- [Dataset entries]
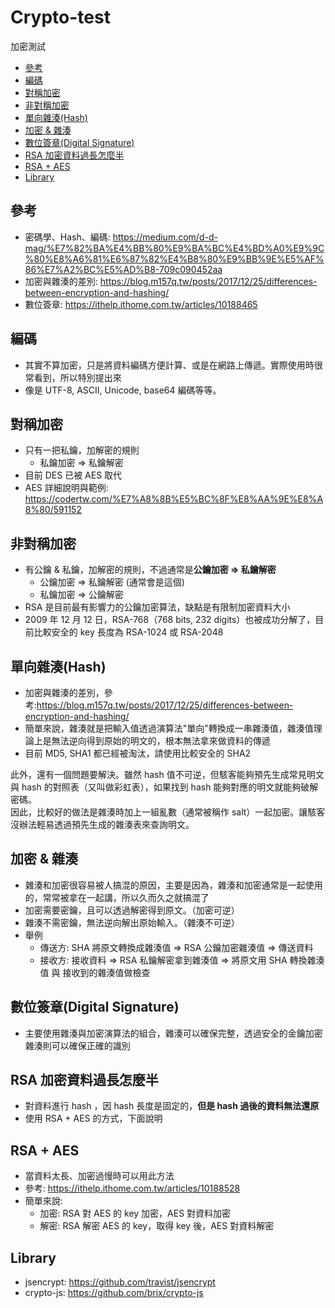 # Crypto-test <!-- omit in toc -->

加密測試

- [參考](#參考)
- [編碼](#編碼)
- [對稱加密](#對稱加密)
- [非對稱加密](#非對稱加密)
- [單向雜湊(Hash)](#單向雜湊hash)
- [加密 & 雜湊](#加密--雜湊)
- [數位簽章(Digital Signature)](#數位簽章digital-signature)
- [RSA 加密資料過長怎麼半](#rsa-加密資料過長怎麼半)
- [RSA + AES](#rsa--aes)
- [Library](#library)

## 參考

- 密碼學、Hash、編碼: https://medium.com/d-d-mag/%E7%82%BA%E4%BB%80%E9%BA%BC%E4%BD%A0%E9%9C%80%E8%A6%81%E6%87%82%E4%B8%80%E9%BB%9E%E5%AF%86%E7%A2%BC%E5%AD%B8-709c090452aa
- 加密與雜湊的差別: https://blog.m157q.tw/posts/2017/12/25/differences-between-encryption-and-hashing/
- 數位簽章: https://ithelp.ithome.com.tw/articles/10188465

## 編碼

- 其實不算加密，只是將資料編碼方便計算、或是在網路上傳遞。實際使用時很常看到，所以特別提出來
- 像是 UTF-8, ASCII, Unicode, base64 編碼等等。

## 對稱加密

- 只有一把私鑰，加解密的規則
  - 私鑰加密 => 私鑰解密
- 目前 DES 已被 AES 取代
- AES 詳細說明與範例: https://codertw.com/%E7%A8%8B%E5%BC%8F%E8%AA%9E%E8%A8%80/591152

## 非對稱加密

- 有公鑰 & 私鑰，加解密的規則，不過通常是**公鑰加密 => 私鑰解密**
  - 公鑰加密 => 私鑰解密 (通常會是這個)
  - 私鑰加密 => 公鑰解密
- RSA 是目前最有影響力的公鑰加密算法，缺點是有限制加密資料大小
- 2009 年 12 月 12 日，RSA-768（768 bits, 232 digits）也被成功分解了，目前比較安全的 key 長度為 RSA-1024 或 RSA-2048

## 單向雜湊(Hash)

- 加密與雜湊的差別，參考:https://blog.m157q.tw/posts/2017/12/25/differences-between-encryption-and-hashing/
- 簡單來說，雜湊就是把輸入值透過演算法"單向"轉換成一串雜湊值，雜湊值理論上是無法逆向得到原始的明文的，根本無法拿來做資料的傳遞
- 目前 MD5, SHA1 都已經被淘汰，請使用比較安全的 SHA2

此外，還有一個問題要解決。雖然 hash 值不可逆，但駭客能夠預先生成常見明文與 hash 的對照表（又叫做彩虹表），如果找到 hash 能夠對應的明文就能夠破解密碼。  
因此，比較好的做法是雜湊時加上一組亂數（通常被稱作 salt）一起加密。讓駭客沒辦法輕易透過預先生成的雜湊表來查詢明文。

## 加密 & 雜湊

- 雜湊和加密很容易被人搞混的原因，主要是因為，雜湊和加密通常是一起使用的，常常被拿在一起講，所以久而久之就搞混了
- 加密需要密鑰，且可以透過解密得到原文。（加密可逆）
- 雜湊不需密鑰，無法逆向解出原始輸入。（雜湊不可逆）
- 舉例
  - 傳送方: SHA 將原文轉換成雜湊值 => RSA 公鑰加密雜湊值 => 傳送資料
  - 接收方: 接收資料 => RSA 私鑰解密拿到雜湊值 => 將原文用 SHA 轉換雜湊值 與 接收到的雜湊值做檢查

## 數位簽章(Digital Signature)

- 主要使用雜湊與加密演算法的組合，雜湊可以確保完整，透過安全的金鑰加密雜湊則可以確保正確的識別

## RSA 加密資料過長怎麼半

- 對資料進行 hash ，因 hash 長度是固定的，**但是 hash 過後的資料無法還原**
- 使用 RSA + AES 的方式，下面說明

## RSA + AES

- 當資料太長、加密過慢時可以用此方法
- 參考: https://ithelp.ithome.com.tw/articles/10188528
- 簡單來說:
  - 加密: RSA 對 AES 的 key 加密，AES 對資料加密
  - 解密: RSA 解密 AES 的 key，取得 key 後，AES 對資料解密

## Library

- jsencrypt: https://github.com/travist/jsencrypt
- crypto-js: https://github.com/brix/crypto-js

- [WHAT NEEDS TO BE DONE] Restate the records word for word, omitting images.

- [OUTPUT OF THE TASK]
 # Crypto-test <!-- omit in toc -->

加密測試

- [參考](#參考)
- [編碼](#編碼)
- [對稱加密](#對稱加密)
- [非對稱加密](#非對稱加密)
- [單向雜湊(Hash)](#單向雜湊hash)
- [加密 & 雜湊](#加密--雜湊)
- [數位簽章(Digital Signature)](#數位簽章digital-signature)
- [RSA 加密資料過長怎麼半](#rsa-加密資料過長怎麼半)
- [RSA + AES](#rsa--aes)
- [Library](#library)

## 參考

- 密碼學、Hash、編碼: https://medium.com/d-d-mag/%E7%82%BA%E4%BB%80%E9%BA%BC%E4%BD%A0%E9%9C%80%E8%A6%81%E6%87%82%E4%B8%80%E9%BB%9E%E5%AF%86%E7%A2%BC%E5%AD%B8-709c090452aa
- 加密與雜湊的差別: https://blog.m157q.tw/posts/2017/12/25/differences-between-encryption-and-hashing/
- 數位簽章: https://ithelp.ithome.com.tw/articles/10188465

## 編碼

- 其實不算加密，只是將資料編碼方便計算、或是在網路上傳遞。實際使用時很常看到，所以特別提出來
- 像是 UTF-8, ASCII, Unicode, base64 編碼等等。

## 對稱加密

- 只有一把私鑰，加解密的規則
  - 私鑰加密 => 私鑰解密
- 目前 DES 已被 AES 取代
- AES 詳細說明與範例: https://codertw.com/%E7%A8%8B%E5%BC%8F%E8%AA%9E%E8%A8%80/591152

## 非對稱加密

- 有公鑰 & 私鑰，加解密的規則，不過通常是**公鑰加密 => 私鑰解密**
  - 公鑰加密 => 私鑰解密 (通常會是這個)
  - 私鑰加密 => 公鑰解密
- RSA 是目前最有影響力的公鑰加密算法，缺點是有限制加密資料大小
- 2009 年 12 月 12 日，RSA-768（768 bits, 232 digits）也被成功分解了，目前比較安全的 key 長度為 RSA-1024 或 RSA-2048

## 單向雜湊(Hash)

- 加密與雜湊的差別，參考:https://blog.m157q.tw/posts/2017/12/25/differences-between-encryption-and-hashing/
- 簡單來說，雜湊就是把輸入值透過演算法"單向"轉換成一串雜湊值，雜湊值理論上是無法逆向得到原始的明文的，根本無法拿來做資料的傳遞
- 目前 MD5, SHA1 都已經被淘汰，請使用比較安全的 SHA2

此外，還有一個問題要解決。雖然 hash 值不可逆，但駭客能夠預先生成常見明文與 hash 的對照表（又叫做彩虹表），如果找到 hash 能夠對應的明文就能夠破解密碼。  
因此，比較好的做法是雜湊時加上一組亂數（通常被稱作 salt）一起加密。讓駭客沒辦法輕易透過預先生成的雜湊表來查詢明文。

## 加密 & 雜湊

- 雜湊和加密很容易被人搞混的原因，主要是因為，雜湊和加密通常是一起使用的，常常被拿在一起講，所以久而久之就搞混了
- 加密需要密鑰，且可以透過解密得到原文。（加密可逆）
- 雜湊不需密鑰，無法逆向解出原始輸入。（雜湊不可逆）
- 舉例
  - 傳送方: SHA 將原文轉換成雜湊值 => RSA 公鑰加密雜湊值 => 傳送資料
  - 接收方: 接收資料 => RSA 私鑰解密拿到雜湊值 => 將原文用 SHA 轉換雜湊值 與 接收到的雜湊值做檢查

## 數位簽章(Digital Signature)

- 主要使用雜湊與加密演算法的組合，雜湊可以確保完整，透過安全的金鑰加密雜湊則可以確保正確的識別

## RSA 加密資料過長怎麼半

- 對資料進行 hash ，因 hash 長度是固定的，**但是 hash 過後的資料無法還原**
- 使用 RSA + AES 的方式，下面說明

## RSA + AES

- 當資料太長、加密過慢時可以用此方法
- 參考: https://ithelp.ithome.com.tw/articles/10188528
- 簡單來說:
  - 加密: RSA 對 AES 的 key 加密，AES 對資料加密
  - 解密: RSA 解密 AES 的 key，取得 key 後，AES 對資料解密

## Library

- jsencrypt: https://github.com/travist/jsencrypt
- crypto-js: https://github.com/brix/crypto-js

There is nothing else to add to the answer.